The first observation from this data is the that there is an inverse relationship between company size and dividend yield. The two larger companies AT&T Inc. (T) and Verizon Communications Inc. (VZ) are also focused on wireless services while the three smaller companies, CenturyLink, Inc. (CTL), Windstream Corporation (WIN), and Frontier Communications Company (FTR) are more focused on wireline services and other services that leverage the older access line services. For example, T has about 30% of its segment income from wireline and the remaining 70% from wireless; however, the revenue split is much closer. In contrast, FTR, CTL and WIN are essentially 100% wireline services.
Comparing EBIT and EBITDA
Both items are potential metrics and each brings their own pros and cons. EBIT is very close to EBITDA with the difference being the reduction in depreciation and amortization. Since both metrics are not reduced for interest (the return for debt), it is only appropriate to consider multiples focused on enterprise value. Looking at the market capitalization to EBIT or EBITDA multiple will be misleading if the companies have different amounts of leverage and cost of debt. Hence, I will focus on the enterprise value.
EBIT is often used as a proxy for cash flow with the assumption that depreciation and amortization, while non-cash items, are very close in value to capital expenditures. However, EBIT should usually run low in comparison to free cash flow since depreciation reflects historical cost while capital expenditures reflect current day price levels.
Making a comparison
The following table shows the EBIT and EBITDA multiples for the Enterprise Value of these five companies.

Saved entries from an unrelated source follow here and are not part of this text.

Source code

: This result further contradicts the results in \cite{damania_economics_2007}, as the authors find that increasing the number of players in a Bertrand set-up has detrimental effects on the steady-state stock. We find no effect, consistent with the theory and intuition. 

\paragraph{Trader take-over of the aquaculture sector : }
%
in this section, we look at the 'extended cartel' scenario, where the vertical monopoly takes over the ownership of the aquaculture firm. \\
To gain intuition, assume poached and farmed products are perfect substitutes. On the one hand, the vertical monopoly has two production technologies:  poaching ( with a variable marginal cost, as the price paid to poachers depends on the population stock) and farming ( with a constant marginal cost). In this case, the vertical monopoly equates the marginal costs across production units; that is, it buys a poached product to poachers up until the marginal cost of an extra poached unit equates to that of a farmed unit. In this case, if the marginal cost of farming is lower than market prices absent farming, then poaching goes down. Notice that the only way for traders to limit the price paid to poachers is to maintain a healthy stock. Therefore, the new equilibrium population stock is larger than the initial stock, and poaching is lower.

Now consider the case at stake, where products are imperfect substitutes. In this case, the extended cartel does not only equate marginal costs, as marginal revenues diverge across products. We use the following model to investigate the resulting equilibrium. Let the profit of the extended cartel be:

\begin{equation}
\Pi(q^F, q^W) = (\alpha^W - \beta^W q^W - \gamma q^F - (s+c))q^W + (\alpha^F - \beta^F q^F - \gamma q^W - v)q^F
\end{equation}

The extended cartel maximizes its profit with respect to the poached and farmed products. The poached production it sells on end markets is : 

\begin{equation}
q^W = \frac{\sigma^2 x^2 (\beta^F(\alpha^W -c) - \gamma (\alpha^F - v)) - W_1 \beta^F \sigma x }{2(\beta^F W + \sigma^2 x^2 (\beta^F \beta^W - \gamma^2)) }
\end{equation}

One can clearly see that T carries the largest multiples, while the other four companies all have similar multiples. FTR has the lowest multiples.
However, different multiples may be due to several factors ranging from cost of capital to perceived growth to overall quality of earnings. FTR's having the lowest multiple does not make it a great buy. In fact, I probably consider FTR to be least the attractive stock. For the record, VZ, T and CTL have posted dividend increases over the past couple year and WIN has remained constant at $0.25 per share per quarter. In contrast, FTR has cut its dividend twice. However, CTL has also just recently cut its dividend by 26% from $0.725 to just $0.54. On a forward basis, this would put its dividend yield at just 6.2%
The following graphic compares growth in EBIT and EBITDA from 2011 to 2012. While it is important to think of growth on a forward basis, this graphic is nevertheless insightful.
At a high level, it appears that higher growth rates correspond to higher multiples as one would expect, especially for EBITDA multiples. However, the pattern is neither consistent within a financial metric nor is there consistency between metrics. WIN has negative EBIT growth and positive EBITDA growth due to a substantial increase in depreciation from 2011 to 2012.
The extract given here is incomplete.